(Exercise prompt)
Nothing but the lines below, from the first through the line containing "Gremlins is a", should be set down, each one exactly and without pictures.

(Stored data)
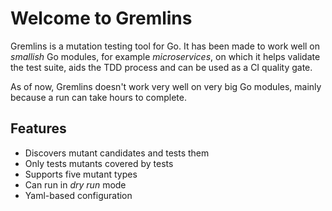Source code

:# Welcome to Gremlins

Gremlins is a mutation testing tool for Go. It has been made to work well on _smallish_ Go modules, for example
_microservices_, on which it helps validate the test suite, aids the TDD process and can be used as a CI quality gate.

As of now, Gremlins doesn't work very well on very big Go modules, mainly because a run can take hours to complete.

## Features

- Discovers mutant candidates and tests them
- Only tests mutants covered by tests
- Supports five mutant types
- Can run in _dry run_ mode
- Yaml-based configuration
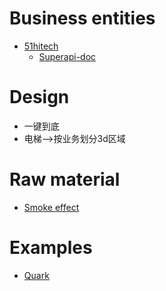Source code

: # Business entities
- [51hitech](https://www.51hitech.com/)
  - [Superapi-doc](http://ossstore.51hitech.com/superapi-doc.pdf)

# Design
- 一键到底
- 电梯-->按业务划分3d区域

# Raw material
- [Smoke effect](https://codepen.io/teolitto/pen/KwOVvL)

# Examples
- [Quark](https://www.myquark.cn/)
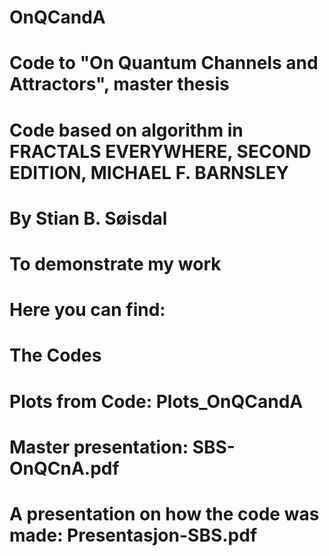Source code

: # OnQCandA
# Code to "On Quantum Channels and Attractors", master thesis
# Code based on algorithm in FRACTALS EVERYWHERE, SECOND EDITION, MICHAEL F. BARNSLEY
# By Stian B. Søisdal
# To demonstrate my work
# 
# Here you can find:
# The Codes
# Plots from Code: Plots_OnQCandA
# Master presentation: SBS-OnQCnA.pdf
# A presentation on how the code was made: Presentasjon-SBS.pdf
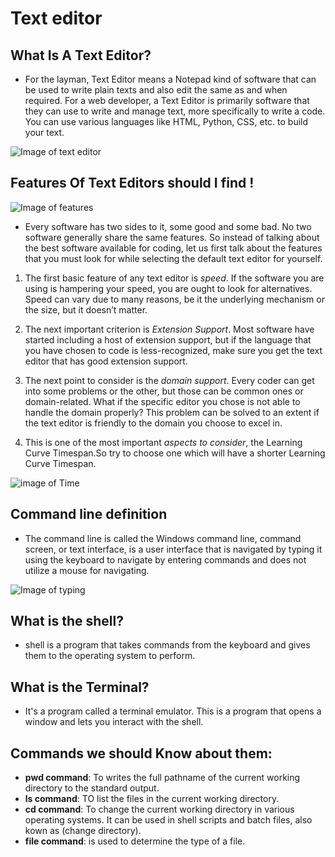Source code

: # Text editor

## What Is A Text Editor?
* For the layman, Text Editor means a Notepad kind of software that can be used to write plain texts and also edit the same as
and when required. For a web developer, a Text Editor is primarily software that they can use to write and manage text,
more specifically to write a code. You can use various languages like HTML, Python, CSS, etc. to build your text.

![Image of text editor](https://indigenousx.com.au/wp-content/uploads/2019/03/What-is-racism.png)

## Features Of Text Editors should I find !

![Image of features](https://www.kidcheck.com/wp-content/uploads/2019/07/Features.png)

* Every software has two sides to it, some good and some bad. No two software generally share the same features. So instead of
talking about the best software available for coding, let us first talk about the features that you must look for while selecting
the default text editor for yourself.

1. The first basic feature of any text editor is *speed*. If the software you are using is hampering your speed, you are ought 
   to look for alternatives. Speed can vary due to many reasons, be it the underlying mechanism or the size, but it doesn’t matter.

2. The next important criterion is *Extension Support*. Most software have started including a host of extension support, but if 
  the language that you have chosen to code is less-recognized, make sure you get the text editor that has good extension support.

3. The next point to consider is the *domain support*. Every coder can get into some problems or the other, but those can be common
ones or domain-related. What if the specific editor you chose is not able to handle the domain properly? This problem can be solved 
to an extent if the text editor is friendly to the domain you choose to excel in.

4. This is one of the most important *aspects to consider*, the Learning Curve Timespan.So try to choose one which will have a shorter
Learning Curve Timespan.

![image of Time](https://www.mexperience.com/wp-content/uploads/ClockTime-Watches-NBS-1200x800.jpg)

## Command line definition
* The command line is called the Windows command line, command screen, or text interface, is a user interface that is navigated by typing
it using the keyboard to navigate by entering commands and does not utilize a mouse for navigating.

![Image of typing](https://i.insider.com/5bf47a7101b12d112931f31a?width=1200&format.jpeg)

## What is the shell?
* shell is a program that takes commands from the keyboard and gives them to the operating system to perform.

## What is the Terminal?
* It's a program called a terminal emulator. This is a program that opens a window and lets you interact with the shell.

## Commands we should Know about them:
* **pwd command**: To writes the full pathname of the current working directory to the standard output.
* **ls command**: TO list the files in the current working directory.
* **cd command**: To change the current working directory in various operating systems. It can be used in shell scripts and 
batch files, also kown as (change directory).
* **file command**: is used to determine the type of a file.
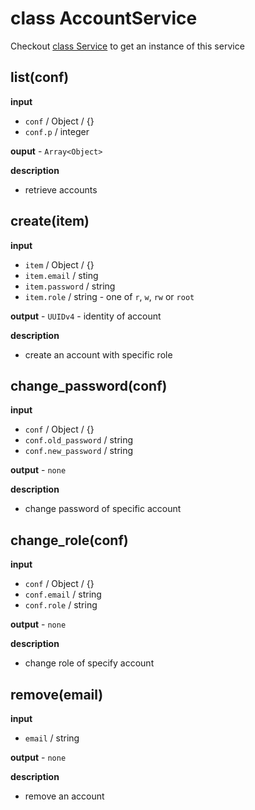 # class AccountService

Checkout [class Service](api_service.md) to get an instance of this service

## list(conf)

**input**

* `conf` / Object / {}
* `conf.p` / integer

**ouput** - `Array<Object>`

**description**

* retrieve accounts

## create(item)

**input**

* `item` / Object / {}
* `item.email` / sting
* `item.password` / string
* `item.role` / string - one of `r`, `w`, `rw` or `root`

**output** - `UUIDv4` - identity of account

**description**

* create an account with specific role

## change_password(conf)

**input**

* `conf` / Object / {}
* `conf.old_password` / string
* `conf.new_password` / string

**output** - `none`

**description**

* change password of specific account

## change_role(conf)

**input**

* `conf` / Object / {}
* `conf.email` / string
* `conf.role` / string

**output** - `none`

**description**

* change role of specify account

## remove(email)

**input**

* `email` / string

**output** - `none`

**description**

* remove an account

(Finished task)
Source code

:# Welcome to Gremlins

Gremlins is a mutation testing tool for Go. It has been made to work well on _smallish_ Go modules, for example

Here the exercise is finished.